- [Exercise]: Below are records to print word for word; include none of their pictures.

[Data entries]
☆ ☆ ☆ ☆ ☆

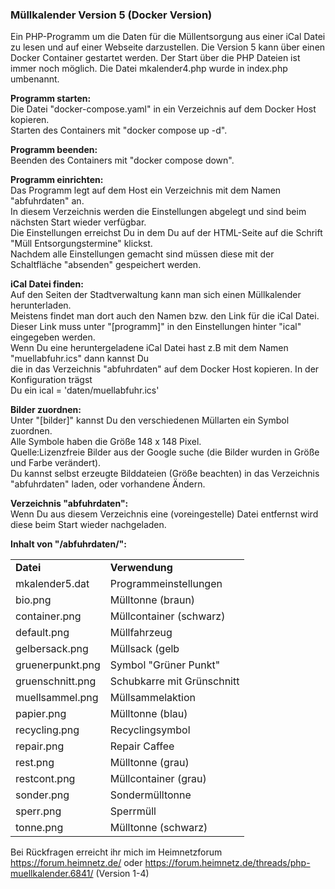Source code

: <h3>Müllkalender Version 5 (Docker Version)</h3>   
Ein PHP-Programm um die Daten für die Müllentsorgung aus einer iCal Datei zu lesen und auf einer Webseite darzustellen.  
Die Version 5 kann über einen Docker Container gestartet werden. Der Start über die PHP Dateien ist immer noch möglich.  
Die Datei mkalender4.php wurde in index.php umbenannt.  

<b>Programm starten:</b>  
Die Datei "docker-compose.yaml" in ein Verzeichnis auf dem Docker Host kopieren.  
Starten des Containers mit "docker compose up -d".  
  
<b>Programm beenden:</b>  
Beenden des Containers mit "docker compose down".  

<b>Programm einrichten:</b>  
Das Programm legt auf dem Host ein Verzeichnis mit dem Namen "abfuhrdaten" an.  
In diesem Verzeichnis werden die Einstellungen abgelegt und sind beim nächsten Start wieder verfügbar.  
Die Einstellungen erreichst Du in dem Du auf der HTML-Seite auf die Schrift "Müll Entsorgungstermine" klickst.  
Nachdem alle Einstellungen gemacht sind müssen diese mit der Schaltfläche "absenden" gespeichert werden.  
  
<b>iCal Datei finden:</b>  
Auf den Seiten der Stadtverwaltung kann man sich einen Müllkalender herunterladen.  
Meistens findet man dort auch den Namen bzw. den Link für die iCal Datei.  
Dieser Link muss unter "[programm]" in den Einstellungen hinter "ical" eingegeben werden.  
Wenn Du eine heruntergeladene iCal Datei hast z.B mit dem Namen "muellabfuhr.ics" dann kannst Du  
die in das Verzeichnis "abfuhrdaten" auf dem Docker Host kopieren. In der Konfiguration trägst  
Du ein ical = 'daten/muellabfuhr.ics'  
  
<b>Bilder zuordnen:</b>  
Unter "[bilder]" kannst Du den verschiedenen Müllarten ein Symbol zuordnen.  
Alle Symbole haben die Größe 148 x 148 Pixel.  
Quelle:Lizenzfreie Bilder aus der Google suche (die Bilder wurden in Größe und Farbe verändert).  
Du kannst selbst erzeugte Bilddateien (Größe beachten) in das Verzeichnis "abfuhrdaten" laden, oder vorhandene Ändern.  
  
<b>Verzeichnis "abfuhrdaten":</b>  
Wenn Du aus diesem Verzeichnis eine (voreingestelle) Datei entfernst wird diese beim Start wieder nachgeladen.  
  
<b>Inhalt von "<Dockerverzeichnis>/abfuhrdaten/":</b>  
<table border="0px">
  <tr>
    <td><b>Datei</b></td>  
    <td><b>Verwendung</b></td>
  </tr>
  <tr>
    <td>mkalender5.dat </td>  
    <td>Programmeinstellungen</td>
  </tr>
  <tr>
    <td>bio.png</td>  
    <td>Mülltonne (braun)</td>
  </tr>  
  <tr>
    <td>container.png</td>  
    <td>Müllcontainer (schwarz)</td>
  </tr>  
   <tr>
    <td>default.png</td>  
    <td>Müllfahrzeug</td>
  </tr>  
    <tr>
    <td>gelbersack.png</td>  
    <td>Müllsack (gelb</td>
  </tr>  
    <tr>
    <td>gruenerpunkt.png</td>  
    <td>Symbol "Grüner Punkt"</td>
  </tr>  
    </tr>  
    <tr>
    <td>gruenschnitt.png</td>  
    <td>Schubkarre mit Grünschnitt</td>
  </tr> 
    </tr>  
    <tr>
    <td>muellsammel.png</td>  
    <td>Müllsammelaktion</td>
  </tr> 
    </tr>  
    <tr>
    <td>papier.png</td>  
    <td>Mülltonne (blau)</td>
  </tr> 
    </tr>  
    <tr>
    <td>recycling.png</td>  
    <td>Recyclingsymbol</td>
  </tr> 
  <tr>
    <td>repair.png</td>  
    <td>Repair Caffee</td>
  </tr> 
   <tr>
    <td>rest.png</td>  
    <td>Mülltonne (grau)</td>
  </tr> 
  <tr>
    <td>restcont.png</td>  
    <td>Müllcontainer (grau)</td>
  </tr> 
  <tr>
    <td>sonder.png</td>  
    <td>Sondermülltonne</td>
  </tr> 
  <tr>
    <td>sperr.png</td>  
    <td>Sperrmüll</td>
  </tr> 
  <tr>
    <td>tonne.png</td>  
    <td>Mülltonne (schwarz)</td>
  </tr> 
</table>  

Bei Rückfragen erreicht ihr mich im Heimnetzforum https://forum.heimnetz.de/
oder
https://forum.heimnetz.de/threads/php-muellkalender.6841/  (Version 1-4)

☆ ☆ ☆ ☆ ☆

- [Answer]:
Source code

: <h3>Müllkalender Version 5 (Docker Version)</h3>   
Ein PHP-Programm um die Daten für die Müllentsorgung aus einer iCal Datei zu lesen und auf einer Webseite darzustellen.  
Die Version 5 kann über einen Docker Container gestartet werden. Der Start über die PHP Dateien ist immer noch möglich.  
Die Datei mkalender4.php wurde in index.php umbenannt.  

<b>Programm starten:</b>  
Die Datei "docker-compose.yaml" in ein Verzeichnis auf dem Docker Host kopieren.  
Starten des Containers mit "docker compose up -d".  
  
<b>Programm beenden:</b>  
Beenden des Containers mit "docker compose down".  

<b>Programm einrichten:</b>  
Das Programm legt auf dem Host ein Verzeichnis mit dem Namen "abfuhrdaten" an.  
In diesem Verzeichnis werden die Einstellungen abgelegt und sind beim nächsten Start wieder verfügbar.  
Die Einstellungen erreichst Du in dem Du auf der HTML-Seite auf die Schrift "Müll Entsorgungstermine" klickst.  
Nachdem alle Einstellungen gemacht sind müssen diese mit der Schaltfläche "absenden" gespeichert werden.  
  
<b>iCal Datei finden:</b>  
Auf den Seiten der Stadtverwaltung kann man sich einen Müllkalender herunterladen.  
Meistens findet man dort auch den Namen bzw. den Link für die iCal Datei.  
Dieser Link muss unter "[programm]" in den Einstellungen hinter "ical" eingegeben werden.  
Wenn Du eine heruntergeladene iCal Datei hast z.B mit dem Namen "muellabfuhr.ics" dann kannst Du  
die in das Verzeichnis "abfuhrdaten" auf dem Docker Host kopieren. In der Konfiguration trägst  
Du ein ical = 'daten/muellabfuhr.ics'  
  
<b>Bilder zuordnen:</b>  
Unter "[bilder]" kannst Du den verschiedenen Müllarten ein Symbol zuordnen.  
Alle Symbole haben die Größe 148 x 148 Pixel.  
Quelle:Lizenzfreie Bilder aus der Google suche (die Bilder wurden in Größe und Farbe verändert).  
Du kannst selbst erzeugte Bilddateien (Größe beachten) in das Verzeichnis "abfuhrdaten" laden, oder vorhandene Ändern.  
  
<b>Verzeichnis "abfuhrdaten":</b>  
Wenn Du aus diesem Verzeichnis eine (voreingestelle) Datei entfernst wird diese beim Start wieder nachgeladen.  
  
<b>Inhalt von "<Dockerverzeichnis>/abfuhrdaten/":</b>  
<table border="0px">
  <tr>
    <td><b>Datei</b></td>  
    <td><b>Verwendung</b></td>
  </tr>
  <tr>
    <td>mkalender5.dat </td>  
    <td>Programmeinstellungen</td>
  </tr>
  <tr>
    <td>bio.png</td>  
    <td>Mülltonne (braun)</td>
  </tr>  
  <tr>
    <td>container.png</td>  
    <td>Müllcontainer (schwarz)</td>
  </tr>  
   <tr>
    <td>default.png</td>  
    <td>Müllfahrzeug</td>
  </tr>  
    <tr>
    <td>gelbersack.png</td>  
    <td>Müllsack (gelb</td>
  </tr>  
    <tr>
    <td>gruenerpunkt.png</td>  
    <td>Symbol "Grüner Punkt"</td>
  </tr>  
    </tr>  
    <tr>
    <td>gruenschnitt.png</td>  
    <td>Schubkarre mit Grünschnitt</td>
  </tr> 
    </tr>  
    <tr>
    <td>muellsammel.png</td>  
    <td>Müllsammelaktion</td>
  </tr> 
    </tr>  
    <tr>
    <td>papier.png</td>  
    <td>Mülltonne (blau)</td>
  </tr> 
    </tr>  
    <tr>
    <td>recycling.png</td>  
    <td>Recyclingsymbol</td>
  </tr> 
  <tr>
    <td>repair.png</td>  
    <td>Repair Caffee</td>
  </tr> 
   <tr>
    <td>rest.png</td>  
    <td>Mülltonne (grau)</td>
  </tr> 
  <tr>
    <td>restcont.png</td>  
    <td>Müllcontainer (grau)</td>
  </tr> 
  <tr>
    <td>sonder.png</td>  
    <td>Sondermülltonne</td>
  </tr> 
  <tr>
    <td>sperr.png</td>  
    <td>Sperrmüll</td>
  </tr> 
  <tr>
    <td>tonne.png</td>  
    <td>Mülltonne (schwarz)</td>
  </tr> 
</table>  

Bei Rückfragen erreicht ihr mich im Heimnetzforum https://forum.heimnetz.de/
oder
https://forum.heimnetz.de/threads/php-muellkalender.6841/  (Version 1-4)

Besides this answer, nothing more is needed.